Prepared by [Utkarsh Pratiush](https://github.com/utkarshp1161)




## 1. Install modules and start DigitalTwin microscope

In [None]:
#install
!pip install botorch==0.12.0
!pip install gpytorch==1.13
!pip install git+https://github.com/pycroscopy/DTMicroscope.git
!pip install h5py
!pip install sidpy
!pip install -q pyro5
!pip install -q scifireaders
!pip install -q pynsid
!pip install pytemlib

## start dtmic
!run_server_stem

## 2. eels data - credits : Austin Houston and Utkarsh Pratiush

- Sample : Ag-SiN - collected on March 6th 2025

In [None]:
!gdown https://drive.google.com/uc?id=1U7yTAe3Mub4tKnG6FQctyfoq2JKQ06S7 

import h5py
import sidpy
import numpy as np
from pathlib import Path
import random
from datetime import datetime
import Pyro5.api
import pickle
import matplotlib.pyplot as plt
import pyNSID
import SciFiReaders


## 3. Single Objective BO with DKL

### 3a. DKL model

In [None]:
import gpytorch
from botorch.posteriors.gpytorch import GPyTorchPosterior
from gpytorch.models import ApproximateGP
from gpytorch.variational import CholeskyVariationalDistribution, VariationalStrategy
import math
import torch.nn as nn
import numpy as np
from typing import Tuple, Optional, Dict, Union, List
import numpy as np
import torch

# Simple ConvNet for feature extraction
class ConvNetFeatureExtractor(nn.Module):
    def __init__(self, input_channels=1, output_dim=32):
        super(ConvNetFeatureExtractor, self).__init__()
        self.conv_layers = nn.Sequential(
            nn.Conv2d(input_channels, 16, kernel_size=3, stride=1, padding=1),
            nn.ReLU(),
            nn.MaxPool2d(kernel_size=2, stride=2),
            nn.Conv2d(16, 32, kernel_size=3, stride=1, padding=1),
            nn.ReLU(),
            nn.MaxPool2d(kernel_size=2, stride=2)
        )
        self.output_dim = output_dim
        self.fc = None  # Placeholder for the fully connected layer

    def forward(self, x):
        if len(x.shape) == 3: # TODO: hacky way to make sure botorch acquisition function works
            # flatten
            batch_size, channel, mn = x.shape[0], x.shape[1] , x.shape[2]
            d = math.sqrt(mn)      ## TODO: what if mn is not a perfect square?
            x = x.reshape(int(batch_size), int(channel), int(d), int(d))
        # Pass through the convolutional layers
        x = self.conv_layers(x)


        # If the fully connected layer is not defined yet, initialize it dynamically******************key
        if self.fc is None:
            flattened_size = x.view(x.size(0), -1).size(1)
            device = x.device# TODO: better way to handle device
            self.fc = nn.Linear(flattened_size, self.output_dim).to(device)  # Create fc layer on the correct device

        # Flatten for fully connected layer
        x = x.view(x.size(0), -1)
        x = self.fc(x)
        return x


# GP model with deep kernel using ConvNet feature extractor
class GPModelDKL(ApproximateGP):
    def __init__(self, inducing_points, likelihood, feature_extractor=None):
        if feature_extractor is None:
            feature_extractor = ConvNetFeatureExtractor(
                input_channels=1,  # Set according to your image channels
                output_dim=32      # Set as per the final feature dimension
            ).to(inducing_points.device)
        else:
            feature_extractor = feature_extractor.to(inducing_points.device)

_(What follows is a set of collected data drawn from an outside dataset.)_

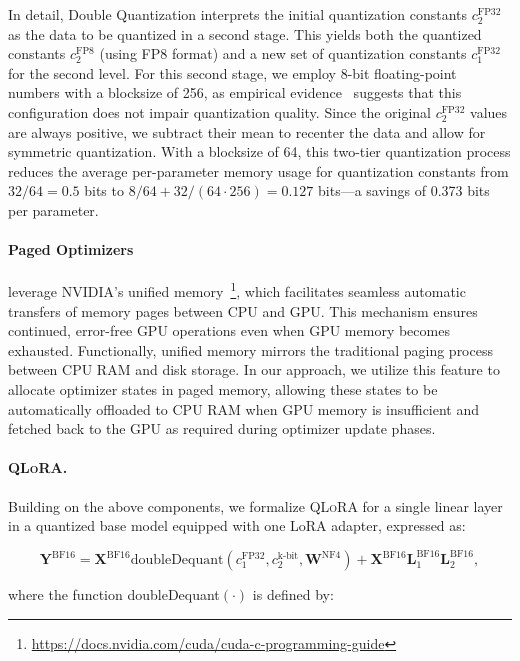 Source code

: In detail, Double Quantization interprets the initial quantization constants $c_2^{\text{FP32}}$ as the data to be quantized in a second stage. This yields both the quantized constants $c_2^{\text{FP8}}$ (using FP8 format) and a new set of quantization constants $c_1^{\text{FP32}}$ for the second level. For this second stage, we employ 8-bit floating-point numbers with a blocksize of 256, as empirical evidence~\citep{dettmers2022case} suggests that this configuration does not impair quantization quality. Since the original $c_2^{\text{FP32}}$ values are always positive, we subtract their mean to recenter the data and allow for symmetric quantization. With a blocksize of 64, this two-tier quantization process reduces the average per-parameter memory usage for quantization constants from $32/64=0.5$ bits to $8/64 + 32/(64\cdot256) = 0.127$ bits—a savings of 0.373 bits per parameter.

\paragraph{Paged Optimizers} leverage NVIDIA's unified memory~\footnote{\tiny \url{https://docs.nvidia.com/cuda/cuda-c-programming-guide}}, which facilitates seamless automatic transfers of memory pages between CPU and GPU. This mechanism ensures continued, error-free GPU operations even when GPU memory becomes exhausted. Functionally, unified memory mirrors the traditional paging process between CPU RAM and disk storage. In our approach, we utilize this feature to allocate optimizer states in paged memory, allowing these states to be automatically offloaded to CPU RAM when GPU memory is insufficient and fetched back to the GPU as required during optimizer update phases.

\paragraph{\textsc{QLoRA}.} Building on the above components, we formalize \textsc{QLoRA} for a single linear layer in a quantized base model equipped with one LoRA adapter, expressed as:

\begin{equation}
    \mathbf{Y}^{\text{BF16}} =  \mathbf{X}^{\text{BF16}} \text{doubleDequant}(c_1^{\text{FP32}}, c_2^{\text{k-bit}}, \mathbf{W}^{\text{NF4}}) + \mathbf{X}^{\text{BF16}}\mathbf{L}^{\text{BF16}}_1\mathbf{L}^{\text{BF16}}_2,
\end{equation}

where the function doubleDequant$(\cdot)$ is defined by:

        # Transform inducing points with ConvNet
        inducing_points = feature_extractor(inducing_points)

        # Variational setup
        variational_distribution = CholeskyVariationalDistribution(
            inducing_points.size(0)
        )
        variational_strategy = VariationalStrategy(
            self, inducing_points, variational_distribution, learn_inducing_locations=True
        )

        super(GPModelDKL, self).__init__(variational_strategy)
        self.mean_module = gpytorch.means.ConstantMean()
        self.covar_module = gpytorch.kernels.ScaleKernel(gpytorch.kernels.RBFKernel())
        self.num_outputs = 1  # must be one
        self.likelihood = likelihood
        self.feature_extractor = feature_extractor

    def forward(self, x):
        mean_x = self.mean_module(x)
        covar_x = self.covar_module(x)
        return gpytorch.distributions.MultivariateNormal(mean_x, covar_x)

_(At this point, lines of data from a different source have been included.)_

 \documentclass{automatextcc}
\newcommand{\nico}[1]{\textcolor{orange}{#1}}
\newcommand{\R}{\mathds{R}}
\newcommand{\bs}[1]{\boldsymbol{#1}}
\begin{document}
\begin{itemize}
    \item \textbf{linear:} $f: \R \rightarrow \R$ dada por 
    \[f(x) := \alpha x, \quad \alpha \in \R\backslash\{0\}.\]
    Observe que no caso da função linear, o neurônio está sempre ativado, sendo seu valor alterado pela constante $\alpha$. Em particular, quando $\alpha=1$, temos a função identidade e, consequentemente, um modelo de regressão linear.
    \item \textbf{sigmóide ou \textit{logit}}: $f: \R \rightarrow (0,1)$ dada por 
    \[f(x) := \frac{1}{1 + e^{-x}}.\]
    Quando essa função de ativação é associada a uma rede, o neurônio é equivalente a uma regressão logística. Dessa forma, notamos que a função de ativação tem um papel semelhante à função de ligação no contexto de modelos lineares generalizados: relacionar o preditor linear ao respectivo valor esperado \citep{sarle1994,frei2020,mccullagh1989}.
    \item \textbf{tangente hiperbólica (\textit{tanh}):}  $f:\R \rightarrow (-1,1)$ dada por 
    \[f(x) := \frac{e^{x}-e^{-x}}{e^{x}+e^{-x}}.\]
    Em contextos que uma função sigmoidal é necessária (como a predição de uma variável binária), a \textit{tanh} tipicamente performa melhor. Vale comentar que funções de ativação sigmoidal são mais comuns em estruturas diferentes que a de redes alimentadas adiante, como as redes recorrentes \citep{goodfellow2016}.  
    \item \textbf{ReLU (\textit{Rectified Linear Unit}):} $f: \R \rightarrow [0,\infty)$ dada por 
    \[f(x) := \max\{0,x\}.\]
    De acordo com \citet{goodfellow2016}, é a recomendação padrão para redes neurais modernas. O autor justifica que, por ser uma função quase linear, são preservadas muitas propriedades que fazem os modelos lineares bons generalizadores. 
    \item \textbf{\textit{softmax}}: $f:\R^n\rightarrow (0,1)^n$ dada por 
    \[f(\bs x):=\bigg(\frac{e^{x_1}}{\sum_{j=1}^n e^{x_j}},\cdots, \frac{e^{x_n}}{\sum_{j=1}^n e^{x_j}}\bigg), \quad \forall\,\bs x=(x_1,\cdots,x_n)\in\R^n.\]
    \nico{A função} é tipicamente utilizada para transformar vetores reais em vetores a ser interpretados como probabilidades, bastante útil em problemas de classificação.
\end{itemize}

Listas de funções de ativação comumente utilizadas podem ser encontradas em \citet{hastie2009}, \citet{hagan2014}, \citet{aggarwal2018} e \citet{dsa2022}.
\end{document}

    def __call__(self, x, use_feature_extractor=True, *args, **kwargs):
        ## TODO: to make it compatible with botorch acquisition function we need it to make patches internally from flattened patches
        if use_feature_extractor:
            if len(x.shape) == 3:
                # flatten
                batch_size, channel, mn = x.shape[0], x.shape[1] , x.shape[2]
                d = math.sqrt(mn)      ## TODO: what if mn is not a perfect square?
                x = x.reshape(int(batch_size), int(channel), int(d), int(d))
            x = self.feature_extractor(x)
        return super().__call__(x, *args, **kwargs)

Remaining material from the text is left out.